Cette question concerne sans doute les institutions primordiales que sont les Responsabilités (on dit aussi les Métiers) prises par les élèves dans le cadre du Conseil. Je ne parle pas – la confusion est trop courante – de ces « services », distribués par le maître à certains élèves pour se décharger de tâches répétitives gourmandes de temps. Si les Responsabilités sont prises en Conseil, elles représentent autant d'engagements personnels non seulement à exercer un pouvoir donné mais surtout à en rendre compte devant l'ensemble de la classe réunie en Conseil et pas seulement (c'est le cas des « service ») face au maître. La confusion évoquée dans la question n'est plus dès lors à l'ordre du jour. Là encore, c'est le Conseil qui est protecteur car il veille à éviter ou à gérer – en tant que lieu de râlage, de recours et de médiation toujours possibles quant aux abus de pouvoir éventuels de certains dans le cadre de leur responsabilité.
La PI aide t-elle le maître à asseoir son autorité ou au contraire la freine t-elle ?
Je me souviens d'une camarade de la P.I. qui un jour avait fait remarquer que la P.I était un recours espéré de la part d'enseignants qui soit ne s'autorisaient pas à exercer leur autorité (et qui donc pensaient en manquer) en espérant que le groupe-classe le ferait à leur place, soit d'enseignants enclins à l'autoritarisme, qui en étaient conscients et qui espéraient trouver dans la P.I un moyen de préserver leurs élèves de leurs possibles excès d'autorité et du risque donc de l'autoritarisme.
Je dirais des premiers que s'ils se trompent, ils l'apprendront très vite à leurs dépends. Pour eux la P.I. risque fort de ne pas tenir les promesses qu'elle semblait porter dans l'idée qu'ils s'en faisaient. La P.I. n'est pas une pédagogie non directive et même tout le contraire.

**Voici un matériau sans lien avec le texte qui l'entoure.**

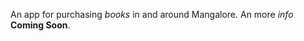 An app for purchasing <i>books</i> in and around Mangalore. An more <i>info</i> <b>Coming Soon</b>.
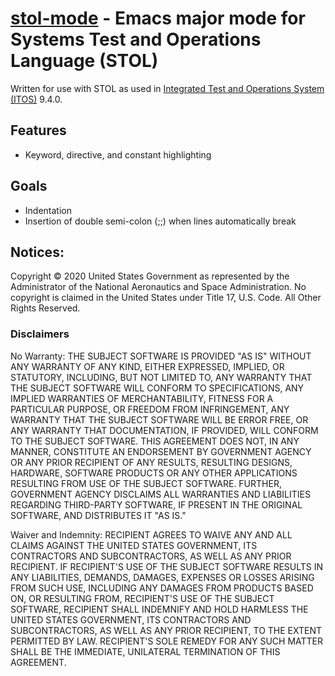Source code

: **[stol-mode](https://github.com/leighgarbs/stol-mode)** -
  Emacs major mode for Systems Test and Operations Language (STOL)
==========================================================

Written for use with STOL as used in [Integrated Test and Operations System
(ITOS)](https://itos.gsfc.nasa.gov/) 9.4.0.

## Features ##
* Keyword, directive, and constant highlighting

## Goals ##
* Indentation
* Insertion of double semi-colon (;;) when lines automatically break

## Notices:

Copyright © 2020 United States Government as represented by the Administrator of the National Aeronautics and
Space Administration.  No copyright is claimed in the United States under Title 17, U.S. Code. All Other
Rights Reserved.

### Disclaimers

No Warranty: THE SUBJECT SOFTWARE IS PROVIDED "AS IS" WITHOUT ANY WARRANTY OF ANY KIND, EITHER EXPRESSED,
IMPLIED, OR STATUTORY, INCLUDING, BUT NOT LIMITED TO, ANY WARRANTY THAT THE SUBJECT SOFTWARE WILL CONFORM TO
SPECIFICATIONS, ANY IMPLIED WARRANTIES OF MERCHANTABILITY, FITNESS FOR A PARTICULAR PURPOSE, OR FREEDOM FROM
INFRINGEMENT, ANY WARRANTY THAT THE SUBJECT SOFTWARE WILL BE ERROR FREE, OR ANY WARRANTY THAT DOCUMENTATION,
IF PROVIDED, WILL CONFORM TO THE SUBJECT SOFTWARE. THIS AGREEMENT DOES NOT, IN ANY MANNER, CONSTITUTE AN
ENDORSEMENT BY GOVERNMENT AGENCY OR ANY PRIOR RECIPIENT OF ANY RESULTS, RESULTING DESIGNS, HARDWARE, SOFTWARE
PRODUCTS OR ANY OTHER APPLICATIONS RESULTING FROM USE OF THE SUBJECT SOFTWARE.  FURTHER, GOVERNMENT AGENCY
DISCLAIMS ALL WARRANTIES AND LIABILITIES REGARDING THIRD-PARTY SOFTWARE, IF PRESENT IN THE ORIGINAL SOFTWARE,
AND DISTRIBUTES IT "AS IS."

Waiver and Indemnity: RECIPIENT AGREES TO WAIVE ANY AND ALL CLAIMS AGAINST THE UNITED STATES GOVERNMENT, ITS
CONTRACTORS AND SUBCONTRACTORS, AS WELL AS ANY PRIOR RECIPIENT.  IF RECIPIENT'S USE OF THE SUBJECT SOFTWARE
RESULTS IN ANY LIABILITIES, DEMANDS, DAMAGES, EXPENSES OR LOSSES ARISING FROM SUCH USE, INCLUDING ANY DAMAGES
FROM PRODUCTS BASED ON, OR RESULTING FROM, RECIPIENT'S USE OF THE SUBJECT SOFTWARE, RECIPIENT SHALL INDEMNIFY
AND HOLD HARMLESS THE UNITED STATES GOVERNMENT, ITS CONTRACTORS AND SUBCONTRACTORS, AS WELL AS ANY PRIOR
RECIPIENT, TO THE EXTENT PERMITTED BY LAW.  RECIPIENT'S SOLE REMEDY FOR ANY SUCH MATTER SHALL BE THE
IMMEDIATE, UNILATERAL TERMINATION OF THIS AGREEMENT.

Je pense que les seconds font preuve de sagesse et qu'en effet effectuer cette prise de conscience-là – de la nocivité toujours possible de l'action éducative et pédagogique - est une des raisons qui font que des enseignants se tournent vers la P.I., pour, – avant même que de vouloir « apporter » quoique ce soit aux enfants et aux jeunes – souhaitent « ne pas nuire ».
Quelles institutions peuvent renforcer ou diminuer l'autorité du maître ?
Les institutions ne renforcent ni n'affaiblissent l'autorité du maître. Elles lui permettent d'exercer le pouvoir autrement : en le partageant.
Autorité et conseil où se situer ?
Cette question ouvre sans doute sur la question de la place du maître au cours du Conseil. Travail de longue haleine (jamais terminé je pense, à remettre incessamment – avec d'autres praticiens de la P.I. c'est moins difficile… - sur le métier) que je n'aurais pas l'ambition de traiter rapidement. Je dirai simplement que le maître dans le Conseil doit s'efforcer – comme tout un chacun en classe – d'occuper sa place, toute sa place mais rien que sa place.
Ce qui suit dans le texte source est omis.